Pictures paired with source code
——————
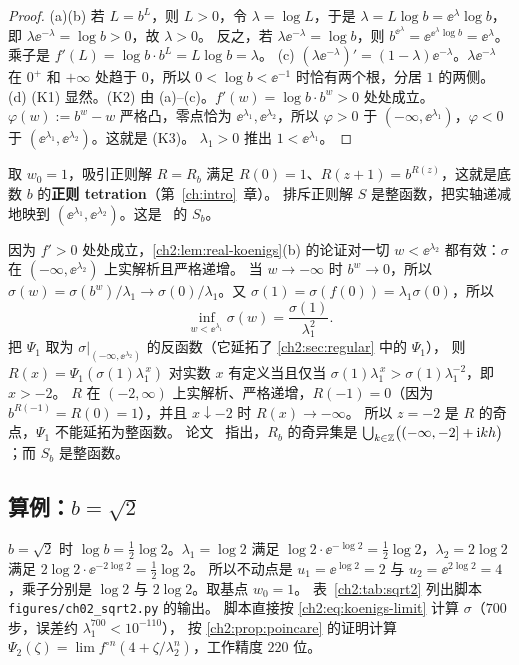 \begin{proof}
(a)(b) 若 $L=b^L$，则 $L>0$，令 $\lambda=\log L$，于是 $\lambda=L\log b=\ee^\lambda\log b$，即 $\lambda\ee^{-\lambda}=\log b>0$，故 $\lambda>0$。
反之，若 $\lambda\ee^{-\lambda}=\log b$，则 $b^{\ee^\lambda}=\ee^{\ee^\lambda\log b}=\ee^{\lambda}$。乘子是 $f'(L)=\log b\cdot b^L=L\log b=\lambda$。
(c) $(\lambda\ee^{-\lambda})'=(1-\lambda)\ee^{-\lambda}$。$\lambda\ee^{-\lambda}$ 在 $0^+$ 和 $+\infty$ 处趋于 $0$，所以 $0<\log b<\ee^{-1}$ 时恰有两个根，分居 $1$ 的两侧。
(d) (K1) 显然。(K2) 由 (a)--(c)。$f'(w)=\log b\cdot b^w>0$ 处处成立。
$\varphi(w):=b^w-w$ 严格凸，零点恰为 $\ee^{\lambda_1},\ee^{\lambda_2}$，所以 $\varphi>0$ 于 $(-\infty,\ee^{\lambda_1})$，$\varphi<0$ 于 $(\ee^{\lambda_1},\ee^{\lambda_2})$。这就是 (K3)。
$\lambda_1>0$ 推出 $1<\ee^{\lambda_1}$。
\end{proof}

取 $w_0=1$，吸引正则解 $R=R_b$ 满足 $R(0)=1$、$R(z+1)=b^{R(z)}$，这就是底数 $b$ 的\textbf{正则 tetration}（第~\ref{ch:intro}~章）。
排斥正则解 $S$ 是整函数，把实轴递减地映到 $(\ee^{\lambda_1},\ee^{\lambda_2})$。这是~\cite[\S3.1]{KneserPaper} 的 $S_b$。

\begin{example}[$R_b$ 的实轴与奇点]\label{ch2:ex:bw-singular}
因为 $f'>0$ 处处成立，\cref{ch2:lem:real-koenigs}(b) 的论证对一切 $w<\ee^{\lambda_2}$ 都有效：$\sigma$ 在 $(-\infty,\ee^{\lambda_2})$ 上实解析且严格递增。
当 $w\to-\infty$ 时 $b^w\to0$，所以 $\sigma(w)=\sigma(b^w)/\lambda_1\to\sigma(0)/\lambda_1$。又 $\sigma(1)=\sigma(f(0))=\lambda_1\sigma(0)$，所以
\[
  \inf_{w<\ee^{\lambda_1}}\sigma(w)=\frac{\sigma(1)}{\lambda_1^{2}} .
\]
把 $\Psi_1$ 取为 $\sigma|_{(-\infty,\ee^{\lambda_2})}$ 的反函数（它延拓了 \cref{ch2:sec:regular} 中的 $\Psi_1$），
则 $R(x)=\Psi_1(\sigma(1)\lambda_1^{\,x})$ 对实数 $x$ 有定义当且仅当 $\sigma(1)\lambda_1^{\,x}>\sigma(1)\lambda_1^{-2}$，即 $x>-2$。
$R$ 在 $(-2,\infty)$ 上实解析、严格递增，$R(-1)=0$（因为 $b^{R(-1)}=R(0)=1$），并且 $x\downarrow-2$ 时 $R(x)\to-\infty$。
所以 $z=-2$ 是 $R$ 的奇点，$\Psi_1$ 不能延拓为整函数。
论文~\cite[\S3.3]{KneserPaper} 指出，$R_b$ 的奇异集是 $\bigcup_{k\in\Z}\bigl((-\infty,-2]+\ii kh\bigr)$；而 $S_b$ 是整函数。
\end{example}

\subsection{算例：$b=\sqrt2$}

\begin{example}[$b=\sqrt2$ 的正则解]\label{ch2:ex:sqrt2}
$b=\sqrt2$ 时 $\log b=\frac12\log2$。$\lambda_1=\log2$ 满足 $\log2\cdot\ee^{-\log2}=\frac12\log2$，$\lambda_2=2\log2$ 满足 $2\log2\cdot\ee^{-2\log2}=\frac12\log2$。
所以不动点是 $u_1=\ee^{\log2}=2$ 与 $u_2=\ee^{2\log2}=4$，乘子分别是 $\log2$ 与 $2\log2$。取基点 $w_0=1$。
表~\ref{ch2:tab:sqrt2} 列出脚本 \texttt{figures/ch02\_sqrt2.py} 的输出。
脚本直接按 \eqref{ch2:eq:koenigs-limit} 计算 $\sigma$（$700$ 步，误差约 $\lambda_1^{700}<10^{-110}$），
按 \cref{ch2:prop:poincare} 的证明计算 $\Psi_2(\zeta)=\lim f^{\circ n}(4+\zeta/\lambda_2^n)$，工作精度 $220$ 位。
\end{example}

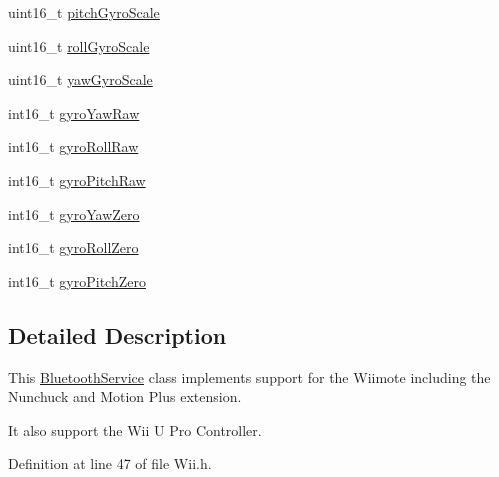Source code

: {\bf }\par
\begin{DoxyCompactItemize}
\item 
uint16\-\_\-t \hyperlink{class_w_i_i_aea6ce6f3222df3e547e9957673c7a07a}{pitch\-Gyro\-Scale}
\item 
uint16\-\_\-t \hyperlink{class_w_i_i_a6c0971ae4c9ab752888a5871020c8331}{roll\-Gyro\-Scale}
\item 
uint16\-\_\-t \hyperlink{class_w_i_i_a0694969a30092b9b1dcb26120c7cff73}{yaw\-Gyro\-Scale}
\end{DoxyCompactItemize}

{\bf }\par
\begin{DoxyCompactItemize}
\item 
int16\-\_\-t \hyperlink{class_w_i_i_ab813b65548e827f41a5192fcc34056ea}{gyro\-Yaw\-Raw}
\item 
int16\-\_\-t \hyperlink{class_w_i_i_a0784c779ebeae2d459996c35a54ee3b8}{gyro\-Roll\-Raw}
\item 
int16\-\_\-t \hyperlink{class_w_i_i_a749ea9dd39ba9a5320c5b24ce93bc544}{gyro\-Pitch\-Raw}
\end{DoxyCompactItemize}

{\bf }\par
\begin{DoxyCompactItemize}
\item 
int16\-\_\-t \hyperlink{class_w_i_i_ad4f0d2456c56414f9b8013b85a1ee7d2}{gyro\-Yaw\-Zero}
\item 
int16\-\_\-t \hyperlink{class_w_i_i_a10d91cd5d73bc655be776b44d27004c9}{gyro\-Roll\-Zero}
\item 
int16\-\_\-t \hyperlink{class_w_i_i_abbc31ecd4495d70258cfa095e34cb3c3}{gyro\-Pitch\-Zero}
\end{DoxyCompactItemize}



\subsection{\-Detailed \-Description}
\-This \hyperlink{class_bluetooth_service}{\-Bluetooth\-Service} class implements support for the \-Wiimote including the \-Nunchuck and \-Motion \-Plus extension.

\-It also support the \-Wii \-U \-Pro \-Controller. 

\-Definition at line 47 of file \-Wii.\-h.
——————
__TASK PROMPT__. Set all of the records down once more, letter for letter, with the images removed.

__RESULT BELOW__.
 \begin{proof}
(a)(b) 若 $L=b^L$，则 $L>0$，令 $\lambda=\log L$，于是 $\lambda=L\log b=\ee^\lambda\log b$，即 $\lambda\ee^{-\lambda}=\log b>0$，故 $\lambda>0$。
反之，若 $\lambda\ee^{-\lambda}=\log b$，则 $b^{\ee^\lambda}=\ee^{\ee^\lambda\log b}=\ee^{\lambda}$。乘子是 $f'(L)=\log b\cdot b^L=L\log b=\lambda$。
(c) $(\lambda\ee^{-\lambda})'=(1-\lambda)\ee^{-\lambda}$。$\lambda\ee^{-\lambda}$ 在 $0^+$ 和 $+\infty$ 处趋于 $0$，所以 $0<\log b<\ee^{-1}$ 时恰有两个根，分居 $1$ 的两侧。
(d) (K1) 显然。(K2) 由 (a)--(c)。$f'(w)=\log b\cdot b^w>0$ 处处成立。
$\varphi(w):=b^w-w$ 严格凸，零点恰为 $\ee^{\lambda_1},\ee^{\lambda_2}$，所以 $\varphi>0$ 于 $(-\infty,\ee^{\lambda_1})$，$\varphi<0$ 于 $(\ee^{\lambda_1},\ee^{\lambda_2})$。这就是 (K3)。
$\lambda_1>0$ 推出 $1<\ee^{\lambda_1}$。
\end{proof}

取 $w_0=1$，吸引正则解 $R=R_b$ 满足 $R(0)=1$、$R(z+1)=b^{R(z)}$，这就是底数 $b$ 的\textbf{正则 tetration}（第~\ref{ch:intro}~章）。
排斥正则解 $S$ 是整函数，把实轴递减地映到 $(\ee^{\lambda_1},\ee^{\lambda_2})$。这是~\cite[\S3.1]{KneserPaper} 的 $S_b$。

\begin{example}[$R_b$ 的实轴与奇点]\label{ch2:ex:bw-singular}
因为 $f'>0$ 处处成立，\cref{ch2:lem:real-koenigs}(b) 的论证对一切 $w<\ee^{\lambda_2}$ 都有效：$\sigma$ 在 $(-\infty,\ee^{\lambda_2})$ 上实解析且严格递增。
当 $w\to-\infty$ 时 $b^w\to0$，所以 $\sigma(w)=\sigma(b^w)/\lambda_1\to\sigma(0)/\lambda_1$。又 $\sigma(1)=\sigma(f(0))=\lambda_1\sigma(0)$，所以
\[
  \inf_{w<\ee^{\lambda_1}}\sigma(w)=\frac{\sigma(1)}{\lambda_1^{2}} .
\]
把 $\Psi_1$ 取为 $\sigma|_{(-\infty,\ee^{\lambda_2})}$ 的反函数（它延拓了 \cref{ch2:sec:regular} 中的 $\Psi_1$），
则 $R(x)=\Psi_1(\sigma(1)\lambda_1^{\,x})$ 对实数 $x$ 有定义当且仅当 $\sigma(1)\lambda_1^{\,x}>\sigma(1)\lambda_1^{-2}$，即 $x>-2$。
$R$ 在 $(-2,\infty)$ 上实解析、严格递增，$R(-1)=0$（因为 $b^{R(-1)}=R(0)=1$），并且 $x\downarrow-2$ 时 $R(x)\to-\infty$。
所以 $z=-2$ 是 $R$ 的奇点，$\Psi_1$ 不能延拓为整函数。
论文~\cite[\S3.3]{KneserPaper} 指出，$R_b$ 的奇异集是 $\bigcup_{k\in\Z}\bigl((-\infty,-2]+\ii kh\bigr)$；而 $S_b$ 是整函数。
\end{example}

\subsection{算例：$b=\sqrt2$}

\begin{example}[$b=\sqrt2$ 的正则解]\label{ch2:ex:sqrt2}
$b=\sqrt2$ 时 $\log b=\frac12\log2$。$\lambda_1=\log2$ 满足 $\log2\cdot\ee^{-\log2}=\frac12\log2$，$\lambda_2=2\log2$ 满足 $2\log2\cdot\ee^{-2\log2}=\frac12\log2$。
所以不动点是 $u_1=\ee^{\log2}=2$ 与 $u_2=\ee^{2\log2}=4$，乘子分别是 $\log2$ 与 $2\log2$。取基点 $w_0=1$。
表~\ref{ch2:tab:sqrt2} 列出脚本 \texttt{figures/ch02\_sqrt2.py} 的输出。
脚本直接按 \eqref{ch2:eq:koenigs-limit} 计算 $\sigma$（$700$ 步，误差约 $\lambda_1^{700}<10^{-110}$），
按 \cref{ch2:prop:poincare} 的证明计算 $\Psi_2(\zeta)=\lim f^{\circ n}(4+\zeta/\lambda_2^n)$，工作精度 $220$ 位。
\end{example}

Source code

: {\bf }\par
\begin{DoxyCompactItemize}
\item 
uint16\-\_\-t \hyperlink{class_w_i_i_aea6ce6f3222df3e547e9957673c7a07a}{pitch\-Gyro\-Scale}
\item 
uint16\-\_\-t \hyperlink{class_w_i_i_a6c0971ae4c9ab752888a5871020c8331}{roll\-Gyro\-Scale}
\item 
uint16\-\_\-t \hyperlink{class_w_i_i_a0694969a30092b9b1dcb26120c7cff73}{yaw\-Gyro\-Scale}
\end{DoxyCompactItemize}

{\bf }\par
\begin{DoxyCompactItemize}
\item 
int16\-\_\-t \hyperlink{class_w_i_i_ab813b65548e827f41a5192fcc34056ea}{gyro\-Yaw\-Raw}
\item 
int16\-\_\-t \hyperlink{class_w_i_i_a0784c779ebeae2d459996c35a54ee3b8}{gyro\-Roll\-Raw}
\item 
int16\-\_\-t \hyperlink{class_w_i_i_a749ea9dd39ba9a5320c5b24ce93bc544}{gyro\-Pitch\-Raw}
\end{DoxyCompactItemize}

{\bf }\par
\begin{DoxyCompactItemize}
\item 
int16\-\_\-t \hyperlink{class_w_i_i_ad4f0d2456c56414f9b8013b85a1ee7d2}{gyro\-Yaw\-Zero}
\item 
int16\-\_\-t \hyperlink{class_w_i_i_a10d91cd5d73bc655be776b44d27004c9}{gyro\-Roll\-Zero}
\item 
int16\-\_\-t \hyperlink{class_w_i_i_abbc31ecd4495d70258cfa095e34cb3c3}{gyro\-Pitch\-Zero}
\end{DoxyCompactItemize}



\subsection{\-Detailed \-Description}
\-This \hyperlink{class_bluetooth_service}{\-Bluetooth\-Service} class implements support for the \-Wiimote including the \-Nunchuck and \-Motion \-Plus extension.

\-It also support the \-Wii \-U \-Pro \-Controller. 

\-Definition at line 47 of file \-Wii.\-h.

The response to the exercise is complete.